Our lab is interested in a class of proteins that form the core cell cycle machinery. This is the group of proteins, which operate the cell nucleus and drive cell division. Hyperactivation of the cell cycle machinery is seen in virtually all human cancer types.
Dependencies of different cancer types on particular cell cycle proteins
Our lab has found that individual cell cycle proteins are largely dispensable for proliferation of normal cells due to enormous redundancy, but these cell cycle proteins are absolutely essential in specific cancer types, depending on particular genetic lesions that these cancer cells carry. We have found that breast cancers critically require cyclin D1-CDK4 kinase for their proliferation, and this finding has been now translated to the clinics, where patients with breast cancers are being treated with CDK4 inhibitors. So one of our main thrusts of our research is to map those dependencies of different cancer types on particular cell cycle proteins and to exploit it for cancer therapy.
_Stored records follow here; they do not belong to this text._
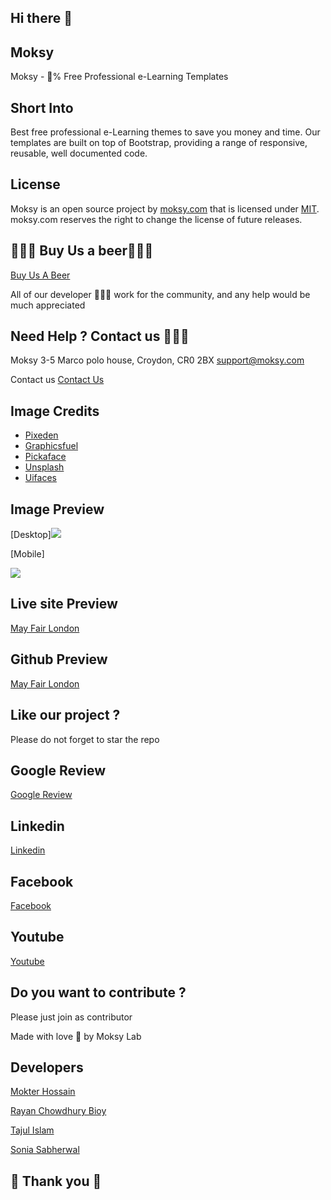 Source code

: ## Hi there 👋


## Moksy
Moksy - 💯% Free Professional e-Learning Templates


## Short Into
Best free professional e-Learning themes to save you money and time. Our templates are built on top of Bootstrap, providing a range of responsive, reusable, well documented code.


## License


Moksy is an open source project by [moksy.com](https://moksy.com) that is licensed under [MIT](https://opensource.org/licenses/MIT).
moksy.com reserves the right to change the license of future releases.


## 🍺🍺🍺 Buy Us a beer🍺🍺🍺
[Buy Us A Beer](https://www.paypal.com/donate/?hosted_button_id=Q279LEZ5BAWBY)


All of our developer 🙇🙇🙇 work for the community, and any help would be much appreciated




## Need Help ? Contact us 🙋🙋🙋
Moksy
3-5 Marco polo house, Croydon, CR0 2BX
support@moksy.com


Contact us
[Contact Us](https://moksy.com/contact-us.php)


## Image Credits


- [Pixeden](http://www.pixeden.com/psd-web-elements/flat-responsive-showcase-psd)
- [Graphicsfuel](https://www.graphicsfuel.com/2013/02/13-high-resolution-blur-backgrounds/)
- [Pickaface](https://pickaface.net/)
- [Unsplash](https://unsplash.com/)
- [Uifaces](http://uifaces.com/)


## Image Preview


[Desktop]<a href="https://example.com"><img src="https://i.ibb.co/NmNkN9Y/11.png"></a>


[Mobile]


<a href="https://example.com"><img src="https://i.ibb.co/nrszZST/22.png"></a>


## Live site Preview


[May Fair London](https://moksy.com/templates/mayfairlondon/?project_id=21735)




## Github Preview
[May Fair London](https://moksy-lab.github.io/mayfairlondon/)




## Like our project ?
   Please do not forget to star the repo


## Google Review
[Google Review](https://g.page/r/CWIjjM1wv6tFEB0/review)




## Linkedin
[Linkedin](https://www.linkedin.com/company/moksyuk/)




## Facebook
[Facebook](https://www.facebook.com/moksyuk)






## Youtube
[Youtube](https://www.youtube.com/channel/UCTXQx-lXRoOeGy9b-B0RXMg)




## Do you want to contribute ?
Please just join as contributor


Made with love 🧡 by Moksy Lab


## Developers
[Mokter Hossain](https://www.linkedin.com/in/mr-mokter/)


[Rayan Chowdhury Bioy](https://www.linkedin.com/in/rayhan-chowdhury-bijoy-b787ab224/)


[Tajul Islam](https://github.com/627md-Tajul-Islam)


[Sonia Sabherwal](https://www.linkedin.com/in/sonia-sabherwal-28154b45/)




## 🙏 Thank you 🙏
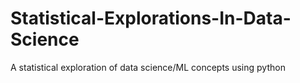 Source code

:# Statistical-Explorations-In-Data-Science
A statistical exploration of data science/ML concepts using python

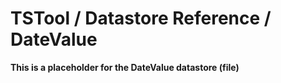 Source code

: # TSTool / Datastore Reference / DateValue #

**This is a placeholder for the DateValue datastore (file)**
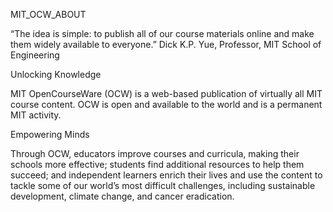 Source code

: MIT_OCW_ABOUT


“The idea is simple: to publish all of our course materials online and make them widely available to everyone.”
Dick K.P. Yue, Professor, MIT School of Engineering


Unlocking Knowledge

MIT OpenCourseWare (OCW) is a web-based publication of virtually all MIT course content. OCW is open and available to the world and is a permanent MIT activity. 

Empowering Minds

Through OCW, educators improve courses and curricula, making their schools more effective; students find additional resources to help them succeed; and independent learners enrich their lives and use the content to tackle some of our world’s most difficult challenges, including sustainable development, climate change, and cancer eradication.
Cell cycle-independent functions of cell cycle proteins
This core cell cycle machinery has been remarkably conserved during the evolution from yeast to humans. One can take a human protein, put it into yeast, and most likely it will work. Our lab has found that during the evolution, the cell cycle proteins acquired completely new functions that go well beyond driving the cell cycle, and control such a diverse array of processes as for example cell metabolism or anti-tumor immunity. So, another major interest of our lab is to try to elucidate these cell cycle- independent functions of cell cycle proteins and try to understand how inhibiting these functions might affect cancer therapy.